発見されたのは種の特定できない生物と海綿の一種


 カメラには、氷の下の岩に付着した海綿動物のような生物が映し出されていた。

 彼らがいたのは棚氷の先端から260kmも内側に入った、水深1233mの海の底だ。氷の厚さは890mもある。そんな光合成もできないところに落ちている岩に、茎のある海綿が1本、茎のないものが15本付着していた。

 さらに茎はあるが種を特定できない生物も22匹発見された。これらは海綿、ホヤ、ヒドロ、フジツボ、刺胞動物、多毛類などではないかと推測されている。

 同じような場所で動く生物が発見されたことはあるが、固定された生物が見つかったのは史上初のことであるという。



極限環境に生きる生物の謎


 この極限環境に彼らがどうやってたどり着き、どうやって生きているのか、詳しいことはまだ何も分かっていない。

 「何を食べているのか? いつからそこにいるのか? どのくらい一般的なのか? 棚氷の外にいる生物と同じ種なのか、それとも新種なのか? もし棚氷が崩壊したらどうなるのか?」と、グリフィス氏はいくつもの疑問を口にする。

 地球上のほとんどの生物は、生きるために太陽の力を借りている。
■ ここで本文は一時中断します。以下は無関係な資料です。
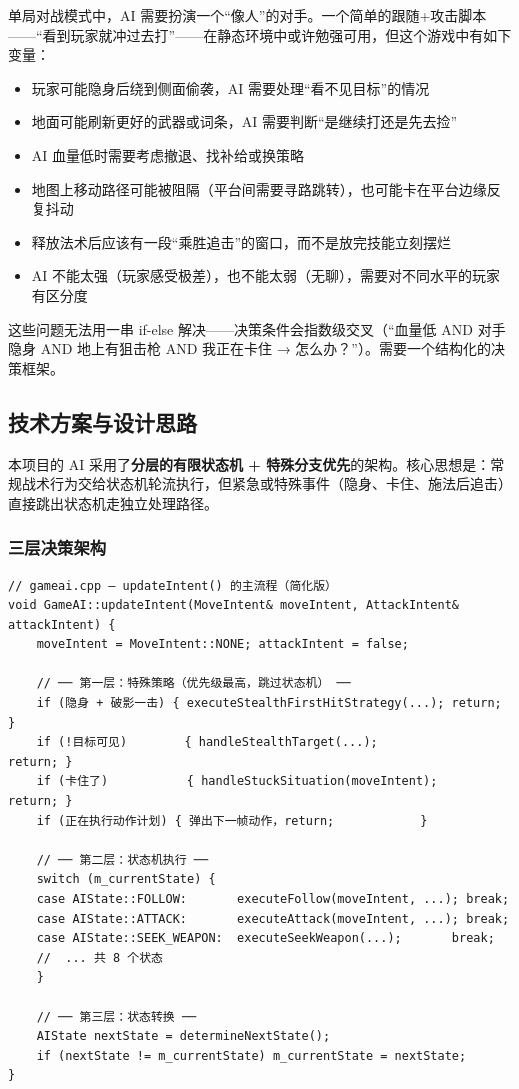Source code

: \documentclass[utf8]{ctexart}
\begin{document}
单局对战模式中，AI 需要扮演一个“像人”的对手。一个简单的跟随+攻击脚本——“看到玩家就冲过去打”——在静态环境中或许勉强可用，但这个游戏中有如下变量：

\begin{itemize}
  \item 玩家可能隐身后绕到侧面偷袭，AI 需要处理“看不见目标”的情况
  \item 地面可能刷新更好的武器或词条，AI 需要判断“是继续打还是先去捡”
  \item AI 血量低时需要考虑撤退、找补给或换策略
  \item 地图上移动路径可能被阻隔（平台间需要寻路跳转），也可能卡在平台边缘反复抖动
  \item 释放法术后应该有一段“乘胜追击”的窗口，而不是放完技能立刻摆烂
  \item AI 不能太强（玩家感受极差），也不能太弱（无聊），需要对不同水平的玩家有区分度
\end{itemize}

这些问题无法用一串 if-else 解决——决策条件会指数级交叉（“血量低 AND 对手隐身 AND 地上有狙击枪 AND 我正在卡住 → 怎么办？”）。需要一个结构化的决策框架。

\subsection{技术方案与设计思路}

本项目的 AI 采用了\textbf{分层的有限状态机 + 特殊分支优先}的架构。核心思想是：常规战术行为交给状态机轮流执行，但紧急或特殊事件（隐身、卡住、施法后追击）直接跳出状态机走独立处理路径。

\subsubsection{三层决策架构}

\begin{verbatim}
// gameai.cpp — updateIntent() 的主流程（简化版）
void GameAI::updateIntent(MoveIntent& moveIntent, AttackIntent& attackIntent) {
    moveIntent = MoveIntent::NONE; attackIntent = false;

    // ── 第一层：特殊策略（优先级最高，跳过状态机） ──
    if (隐身 + 破影一击) { executeStealthFirstHitStrategy(...); return; }
    if (!目标可见)        { handleStealthTarget(...);            return; }
    if (卡住了)           { handleStuckSituation(moveIntent);    return; }
    if (正在执行动作计划) { 弹出下一帧动作，return;            }

    // ── 第二层：状态机执行 ──
    switch (m_currentState) {
    case AIState::FOLLOW:       executeFollow(moveIntent, ...); break;
    case AIState::ATTACK:       executeAttack(moveIntent, ...); break;
    case AIState::SEEK_WEAPON:  executeSeekWeapon(...);       break;
    //  ... 共 8 个状态
    }

    // ── 第三层：状态转换 ──
    AIState nextState = determineNextState();
    if (nextState != m_currentState) m_currentState = nextState;
}
\end{verbatim}
\end{document}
「光合成」は食物連鎖の根幹にある。植物や藻類が日光から糖を作ってくれるために、それを食べることで多くの動物(草食動物を食べる肉食動物も同じ)が生きることができる。

 しかし太陽の光が届かない暗闇では、生物は別の戦略を採用しなければならない。たとえば海底から突き出た熱水噴出孔からは、熱と火山性の化学物質が放出されている。そこでこれを「化学合成」して糖を作り出し、食物連鎖の基礎を提供する微生物が存在する。
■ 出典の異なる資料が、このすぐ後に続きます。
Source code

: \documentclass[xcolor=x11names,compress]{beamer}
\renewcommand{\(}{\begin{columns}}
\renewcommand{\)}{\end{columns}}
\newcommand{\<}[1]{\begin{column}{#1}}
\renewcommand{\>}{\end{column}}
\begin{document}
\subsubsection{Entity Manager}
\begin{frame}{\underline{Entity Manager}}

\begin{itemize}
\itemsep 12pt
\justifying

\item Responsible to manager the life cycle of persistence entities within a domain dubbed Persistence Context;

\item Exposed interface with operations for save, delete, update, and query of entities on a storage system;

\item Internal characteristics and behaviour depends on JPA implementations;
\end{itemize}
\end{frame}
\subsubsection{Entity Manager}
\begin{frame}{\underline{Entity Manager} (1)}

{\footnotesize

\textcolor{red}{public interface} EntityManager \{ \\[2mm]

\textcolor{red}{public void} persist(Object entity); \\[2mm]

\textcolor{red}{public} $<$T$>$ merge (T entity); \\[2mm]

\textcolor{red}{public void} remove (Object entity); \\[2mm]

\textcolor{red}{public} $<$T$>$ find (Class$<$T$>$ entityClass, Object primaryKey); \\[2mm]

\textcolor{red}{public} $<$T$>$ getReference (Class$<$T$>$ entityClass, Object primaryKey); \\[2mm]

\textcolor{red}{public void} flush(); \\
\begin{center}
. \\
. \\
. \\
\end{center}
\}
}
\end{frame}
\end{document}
 最近の調査では、氷河の下から水素やメタンを化学合成する生物が見つかっている。メタンは南極の海でも検出されたことがある化学物質だ。

 今回謎の生物が発見された氷の下は、光合成が確認されている領域から625~1500キロ離れている。そのため、仮に海綿が肉食性だったとしても、おそらくは化学合成に頼っているだろうと考えられるが、確かなことはさらなる調査を待たねばならない。
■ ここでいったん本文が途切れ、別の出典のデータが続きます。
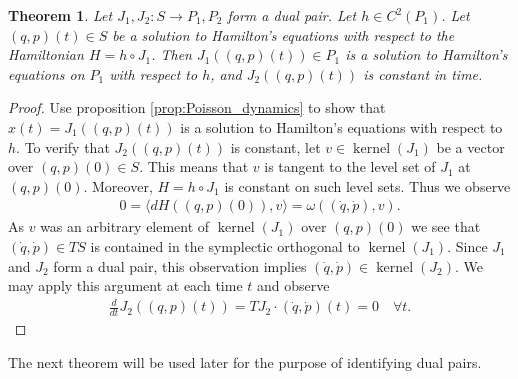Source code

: \documentclass[12pt]{amsart}
\newtheorem{thm}{Theorem}[section]
\DeclareMathOperator{\kernel}{kernel}
\begin{document}
  \begin{thm} \label{thm:dual_pairs}
    Let $J_1,J_2:S \to P_1,P_2$ form a dual pair.
    Let $h \in C^2(P_1)$.
    Let $(q,p)(t) \in S$ be a solution to Hamilton's equations
    with respect to the Hamiltonian $H = h \circ J_1$.
    Then $J_1\left( (q,p)(t) \right) \in P_1$ is a solution
    to Hamilton's equations on $P_1$ with respect to $h$,
    and $J_2( (q,p)(t))$ is constant in time.
  \end{thm}
  \begin{proof}
    Use proposition \ref{prop:Poisson_dynamics} to show that
    $x(t) = J_1 ((q,p)(t))$ is a solution to Hamilton's equations
    with respect to $h$.
    To verify that $J_2( (q,p)(t) )$ is constant,
    let $v \in \kernel(J_1)$ be a vector over $(q,p)(0) \in S$.
    This means that $v$ is tangent to the level set of $J_1$ at $(q,p)(0)$.
    Moreover, $H = h \circ J_1$ is constant on such level sets.
    Thus we observe
    \begin{align*}
      0 = \langle dH((q,p)(0)) , v \rangle =
      \omega \left( (\dot{q},\dot{p}) , v \right).
    \end{align*}
    As $v$ was an arbitrary element of $\kernel(J_1)$ over $(q,p)(0)$
    we see that $(\dot{q},\dot{p}) \in TS$ is contained
    in the symplectic orthogonal to $\kernel(J_1)$.
    Since $J_1$ and $J_2$ form a dual pair,
    this observation implies $(\dot{q},\dot{p}) \in \kernel(J_2)$.
    We may apply this argument at each time $t$ and observe
    \begin{align*}
      \frac{d}{dt} J_2( (q,p)(t)) = TJ_2 \cdot (\dot{q},\dot{p})(t)  
      = 0 \quad \forall t.
    \end{align*}
  \end{proof}
  
  The next theorem will be used later for the purpose of identifying
  dual pairs.
  
\end{document}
 「この疑問に答えを出すには、厚さ900mの氷の下、研究所の船から260km離れた場所で生きる動物や環境に近づく手段を考えねばなりません」と、グリフィス氏は語る。

 それは間違いなく研究者にとって大きなチャレンジだ。しかし試行錯誤を繰り返すことで、やがては革新的な手法が編み出される。科学の真理はそうやって明らかにされてきた。この極限環境を生きる生物たちの真実もいつかきっと解き明かされる日がくるだろう。